[Data records]

*** Begin section ***

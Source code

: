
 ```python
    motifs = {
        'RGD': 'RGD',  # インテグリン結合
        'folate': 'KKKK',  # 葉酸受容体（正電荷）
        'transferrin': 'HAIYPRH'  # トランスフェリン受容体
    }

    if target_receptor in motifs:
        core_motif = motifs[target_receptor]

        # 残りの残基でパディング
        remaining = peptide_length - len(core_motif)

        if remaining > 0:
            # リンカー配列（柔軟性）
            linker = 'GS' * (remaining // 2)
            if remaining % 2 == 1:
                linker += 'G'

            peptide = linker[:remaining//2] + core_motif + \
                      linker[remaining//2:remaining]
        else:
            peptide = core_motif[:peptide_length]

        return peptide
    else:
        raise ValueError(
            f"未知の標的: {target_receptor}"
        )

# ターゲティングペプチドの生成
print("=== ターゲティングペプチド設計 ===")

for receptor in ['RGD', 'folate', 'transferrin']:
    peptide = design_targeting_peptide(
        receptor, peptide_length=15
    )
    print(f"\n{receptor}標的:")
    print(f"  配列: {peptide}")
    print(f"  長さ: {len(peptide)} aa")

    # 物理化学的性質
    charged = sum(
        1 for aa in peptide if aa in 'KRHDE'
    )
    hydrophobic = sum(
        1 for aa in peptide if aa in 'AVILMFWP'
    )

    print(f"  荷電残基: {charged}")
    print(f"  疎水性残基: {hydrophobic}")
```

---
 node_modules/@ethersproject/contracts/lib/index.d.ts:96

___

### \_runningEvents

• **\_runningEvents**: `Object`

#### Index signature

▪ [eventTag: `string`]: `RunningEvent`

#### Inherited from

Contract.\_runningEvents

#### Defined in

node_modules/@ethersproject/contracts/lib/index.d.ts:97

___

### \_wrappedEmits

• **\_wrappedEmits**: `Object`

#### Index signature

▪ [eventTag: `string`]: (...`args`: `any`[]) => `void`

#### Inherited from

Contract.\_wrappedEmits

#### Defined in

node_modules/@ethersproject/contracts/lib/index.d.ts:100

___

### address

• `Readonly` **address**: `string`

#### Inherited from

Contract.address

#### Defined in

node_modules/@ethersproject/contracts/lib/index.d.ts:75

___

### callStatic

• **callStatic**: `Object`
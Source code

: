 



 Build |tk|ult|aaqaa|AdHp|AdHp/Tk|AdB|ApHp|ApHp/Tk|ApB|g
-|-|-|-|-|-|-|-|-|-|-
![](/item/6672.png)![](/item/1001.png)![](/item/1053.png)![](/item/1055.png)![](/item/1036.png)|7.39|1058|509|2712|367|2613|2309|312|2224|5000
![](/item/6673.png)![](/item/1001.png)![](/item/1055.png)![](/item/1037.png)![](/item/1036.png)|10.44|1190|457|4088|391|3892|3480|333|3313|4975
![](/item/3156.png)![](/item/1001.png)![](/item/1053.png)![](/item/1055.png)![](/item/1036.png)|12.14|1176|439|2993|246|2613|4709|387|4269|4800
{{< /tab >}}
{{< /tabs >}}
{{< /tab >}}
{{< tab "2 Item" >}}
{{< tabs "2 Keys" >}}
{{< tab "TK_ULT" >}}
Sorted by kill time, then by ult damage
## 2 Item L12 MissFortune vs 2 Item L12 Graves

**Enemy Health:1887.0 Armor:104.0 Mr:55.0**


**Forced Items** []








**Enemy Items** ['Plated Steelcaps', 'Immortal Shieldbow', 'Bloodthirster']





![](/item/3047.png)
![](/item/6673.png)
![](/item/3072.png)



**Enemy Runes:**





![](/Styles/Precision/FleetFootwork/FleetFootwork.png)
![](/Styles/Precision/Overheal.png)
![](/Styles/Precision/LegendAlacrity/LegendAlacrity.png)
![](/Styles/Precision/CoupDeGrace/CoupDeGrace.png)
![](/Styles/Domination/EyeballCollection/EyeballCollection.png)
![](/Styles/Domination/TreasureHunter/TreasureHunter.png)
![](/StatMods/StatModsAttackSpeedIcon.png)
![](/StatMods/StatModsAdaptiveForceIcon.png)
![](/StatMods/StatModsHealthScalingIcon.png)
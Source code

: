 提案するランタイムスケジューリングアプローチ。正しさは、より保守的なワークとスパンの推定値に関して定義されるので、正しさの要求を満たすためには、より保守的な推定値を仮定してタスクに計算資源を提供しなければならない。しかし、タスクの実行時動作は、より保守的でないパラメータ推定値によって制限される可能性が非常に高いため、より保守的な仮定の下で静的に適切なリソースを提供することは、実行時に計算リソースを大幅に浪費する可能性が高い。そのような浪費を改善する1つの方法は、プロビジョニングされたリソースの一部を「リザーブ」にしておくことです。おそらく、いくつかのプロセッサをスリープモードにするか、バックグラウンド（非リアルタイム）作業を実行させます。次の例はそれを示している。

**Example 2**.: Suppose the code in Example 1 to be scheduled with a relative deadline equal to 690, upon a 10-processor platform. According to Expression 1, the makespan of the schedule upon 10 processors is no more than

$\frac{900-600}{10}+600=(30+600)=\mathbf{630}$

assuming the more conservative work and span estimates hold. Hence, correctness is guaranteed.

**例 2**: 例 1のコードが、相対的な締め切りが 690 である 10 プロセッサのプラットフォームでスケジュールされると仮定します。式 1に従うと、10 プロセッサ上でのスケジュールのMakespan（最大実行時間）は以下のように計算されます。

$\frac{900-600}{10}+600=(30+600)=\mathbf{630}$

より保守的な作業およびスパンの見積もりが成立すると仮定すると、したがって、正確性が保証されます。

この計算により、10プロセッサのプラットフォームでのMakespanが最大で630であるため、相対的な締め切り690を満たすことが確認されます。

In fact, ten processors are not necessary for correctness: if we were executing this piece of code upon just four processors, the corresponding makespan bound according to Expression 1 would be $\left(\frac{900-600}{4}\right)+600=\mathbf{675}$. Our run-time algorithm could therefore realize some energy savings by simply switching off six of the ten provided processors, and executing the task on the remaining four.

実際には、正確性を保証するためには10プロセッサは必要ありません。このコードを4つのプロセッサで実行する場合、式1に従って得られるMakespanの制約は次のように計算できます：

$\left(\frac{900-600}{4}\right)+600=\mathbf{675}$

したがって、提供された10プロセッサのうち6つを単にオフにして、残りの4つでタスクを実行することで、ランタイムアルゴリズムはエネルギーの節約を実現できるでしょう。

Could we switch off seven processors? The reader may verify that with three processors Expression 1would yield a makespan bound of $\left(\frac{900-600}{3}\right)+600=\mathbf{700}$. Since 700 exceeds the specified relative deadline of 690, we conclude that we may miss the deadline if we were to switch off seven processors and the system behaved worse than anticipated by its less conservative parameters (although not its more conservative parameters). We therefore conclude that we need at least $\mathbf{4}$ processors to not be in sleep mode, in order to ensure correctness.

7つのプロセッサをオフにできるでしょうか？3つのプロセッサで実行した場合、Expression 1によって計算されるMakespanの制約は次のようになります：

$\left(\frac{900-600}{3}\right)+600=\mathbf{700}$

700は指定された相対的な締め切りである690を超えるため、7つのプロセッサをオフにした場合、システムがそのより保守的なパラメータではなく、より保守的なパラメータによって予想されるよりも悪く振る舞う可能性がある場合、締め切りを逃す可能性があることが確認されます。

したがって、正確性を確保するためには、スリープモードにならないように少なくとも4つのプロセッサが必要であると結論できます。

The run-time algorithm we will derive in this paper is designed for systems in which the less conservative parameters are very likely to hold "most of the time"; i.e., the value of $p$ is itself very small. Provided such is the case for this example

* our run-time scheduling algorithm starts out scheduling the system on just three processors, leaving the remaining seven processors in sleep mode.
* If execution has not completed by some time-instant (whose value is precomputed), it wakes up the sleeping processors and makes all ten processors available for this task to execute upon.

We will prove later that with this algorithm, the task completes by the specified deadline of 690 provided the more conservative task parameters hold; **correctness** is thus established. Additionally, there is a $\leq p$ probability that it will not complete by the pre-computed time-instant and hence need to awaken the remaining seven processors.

*** End section ***

◆ What to do ◆
Repeat all of the data exactly as given.

◆ Task output ◆
Source code

:
 ```python
    motifs = {
        'RGD': 'RGD',  # インテグリン結合
        'folate': 'KKKK',  # 葉酸受容体（正電荷）
        'transferrin': 'HAIYPRH'  # トランスフェリン受容体
    }

    if target_receptor in motifs:
        core_motif = motifs[target_receptor]

        # 残りの残基でパディング
        remaining = peptide_length - len(core_motif)

        if remaining > 0:
            # リンカー配列（柔軟性）
            linker = 'GS' * (remaining // 2)
            if remaining % 2 == 1:
                linker += 'G'

            peptide = linker[:remaining//2] + core_motif + \
                      linker[remaining//2:remaining]
        else:
            peptide = core_motif[:peptide_length]

        return peptide
    else:
        raise ValueError(
            f"未知の標的: {target_receptor}"
        )

# ターゲティングペプチドの生成
print("=== ターゲティングペプチド設計 ===")

for receptor in ['RGD', 'folate', 'transferrin']:
    peptide = design_targeting_peptide(
        receptor, peptide_length=15
    )
    print(f"\n{receptor}標的:")
    print(f"  配列: {peptide}")
    print(f"  長さ: {len(peptide)} aa")

    # 物理化学的性質
    charged = sum(
        1 for aa in peptide if aa in 'KRHDE'
    )
    hydrophobic = sum(
        1 for aa in peptide if aa in 'AVILMFWP'
    )

    print(f"  荷電残基: {charged}")
    print(f"  疎水性残基: {hydrophobic}")
```

---
 node_modules/@ethersproject/contracts/lib/index.d.ts:96

___

### \_runningEvents

• **\_runningEvents**: `Object`

#### Index signature

▪ [eventTag: `string`]: `RunningEvent`

#### Inherited from

Contract.\_runningEvents

#### Defined in

node_modules/@ethersproject/contracts/lib/index.d.ts:97

___

### \_wrappedEmits

• **\_wrappedEmits**: `Object`

#### Index signature

▪ [eventTag: `string`]: (...`args`: `any`[]) => `void`

#### Inherited from

Contract.\_wrappedEmits

#### Defined in

node_modules/@ethersproject/contracts/lib/index.d.ts:100

___

### address

• `Readonly` **address**: `string`

#### Inherited from

Contract.address

#### Defined in

node_modules/@ethersproject/contracts/lib/index.d.ts:75

___

### callStatic

• **callStatic**: `Object`
Source code

: 



 Build |tk|ult|aaqaa|AdHp|AdHp/Tk|AdB|ApHp|ApHp/Tk|ApB|g
-|-|-|-|-|-|-|-|-|-|-
![](/item/6672.png)![](/item/1001.png)![](/item/1053.png)![](/item/1055.png)![](/item/1036.png)|7.39|1058|509|2712|367|2613|2309|312|2224|5000
![](/item/6673.png)![](/item/1001.png)![](/item/1055.png)![](/item/1037.png)![](/item/1036.png)|10.44|1190|457|4088|391|3892|3480|333|3313|4975
![](/item/3156.png)![](/item/1001.png)![](/item/1053.png)![](/item/1055.png)![](/item/1036.png)|12.14|1176|439|2993|246|2613|4709|387|4269|4800
{{< /tab >}}
{{< /tabs >}}
{{< /tab >}}
{{< tab "2 Item" >}}
{{< tabs "2 Keys" >}}
{{< tab "TK_ULT" >}}
Sorted by kill time, then by ult damage
## 2 Item L12 MissFortune vs 2 Item L12 Graves

**Enemy Health:1887.0 Armor:104.0 Mr:55.0**


**Forced Items** []








**Enemy Items** ['Plated Steelcaps', 'Immortal Shieldbow', 'Bloodthirster']





![](/item/3047.png)
![](/item/6673.png)
![](/item/3072.png)



**Enemy Runes:**





![](/Styles/Precision/FleetFootwork/FleetFootwork.png)
![](/Styles/Precision/Overheal.png)
![](/Styles/Precision/LegendAlacrity/LegendAlacrity.png)
![](/Styles/Precision/CoupDeGrace/CoupDeGrace.png)
![](/Styles/Domination/EyeballCollection/EyeballCollection.png)
![](/Styles/Domination/TreasureHunter/TreasureHunter.png)
![](/StatMods/StatModsAttackSpeedIcon.png)
![](/StatMods/StatModsAdaptiveForceIcon.png)
![](/StatMods/StatModsHealthScalingIcon.png)
Source code

: 提案するランタイムスケジューリングアプローチ。正しさは、より保守的なワークとスパンの推定値に関して定義されるので、正しさの要求を満たすためには、より保守的な推定値を仮定してタスクに計算資源を提供しなければならない。しかし、タスクの実行時動作は、より保守的でないパラメータ推定値によって制限される可能性が非常に高いため、より保守的な仮定の下で静的に適切なリソースを提供することは、実行時に計算リソースを大幅に浪費する可能性が高い。そのような浪費を改善する1つの方法は、プロビジョニングされたリソースの一部を「リザーブ」にしておくことです。おそらく、いくつかのプロセッサをスリープモードにするか、バックグラウンド（非リアルタイム）作業を実行させます。次の例はそれを示している。

**Example 2**.: Suppose the code in Example 1 to be scheduled with a relative deadline equal to 690, upon a 10-processor platform. According to Expression 1, the makespan of the schedule upon 10 processors is no more than

$\frac{900-600}{10}+600=(30+600)=\mathbf{630}$

assuming the more conservative work and span estimates hold. Hence, correctness is guaranteed.

**例 2**: 例 1のコードが、相対的な締め切りが 690 である 10 プロセッサのプラットフォームでスケジュールされると仮定します。式 1に従うと、10 プロセッサ上でのスケジュールのMakespan（最大実行時間）は以下のように計算されます。

$\frac{900-600}{10}+600=(30+600)=\mathbf{630}$

より保守的な作業およびスパンの見積もりが成立すると仮定すると、したがって、正確性が保証されます。

この計算により、10プロセッサのプラットフォームでのMakespanが最大で630であるため、相対的な締め切り690を満たすことが確認されます。

In fact, ten processors are not necessary for correctness: if we were executing this piece of code upon just four processors, the corresponding makespan bound according to Expression 1 would be $\left(\frac{900-600}{4}\right)+600=\mathbf{675}$. Our run-time algorithm could therefore realize some energy savings by simply switching off six of the ten provided processors, and executing the task on the remaining four.

実際には、正確性を保証するためには10プロセッサは必要ありません。このコードを4つのプロセッサで実行する場合、式1に従って得られるMakespanの制約は次のように計算できます：

$\left(\frac{900-600}{4}\right)+600=\mathbf{675}$

したがって、提供された10プロセッサのうち6つを単にオフにして、残りの4つでタスクを実行することで、ランタイムアルゴリズムはエネルギーの節約を実現できるでしょう。

Could we switch off seven processors? The reader may verify that with three processors Expression 1would yield a makespan bound of $\left(\frac{900-600}{3}\right)+600=\mathbf{700}$. Since 700 exceeds the specified relative deadline of 690, we conclude that we may miss the deadline if we were to switch off seven processors and the system behaved worse than anticipated by its less conservative parameters (although not its more conservative parameters). We therefore conclude that we need at least $\mathbf{4}$ processors to not be in sleep mode, in order to ensure correctness.

7つのプロセッサをオフにできるでしょうか？3つのプロセッサで実行した場合、Expression 1によって計算されるMakespanの制約は次のようになります：

$\left(\frac{900-600}{3}\right)+600=\mathbf{700}$

700は指定された相対的な締め切りである690を超えるため、7つのプロセッサをオフにした場合、システムがそのより保守的なパラメータではなく、より保守的なパラメータによって予想されるよりも悪く振る舞う可能性がある場合、締め切りを逃す可能性があることが確認されます。

したがって、正確性を確保するためには、スリープモードにならないように少なくとも4つのプロセッサが必要であると結論できます。

The run-time algorithm we will derive in this paper is designed for systems in which the less conservative parameters are very likely to hold "most of the time"; i.e., the value of $p$ is itself very small. Provided such is the case for this example

* our run-time scheduling algorithm starts out scheduling the system on just three processors, leaving the remaining seven processors in sleep mode.
* If execution has not completed by some time-instant (whose value is precomputed), it wakes up the sleeping processors and makes all ten processors available for this task to execute upon.

We will prove later that with this algorithm, the task completes by the specified deadline of 690 provided the more conservative task parameters hold; **correctness** is thus established. Additionally, there is a $\leq p$ probability that it will not complete by the pre-computed time-instant and hence need to awaken the remaining seven processors.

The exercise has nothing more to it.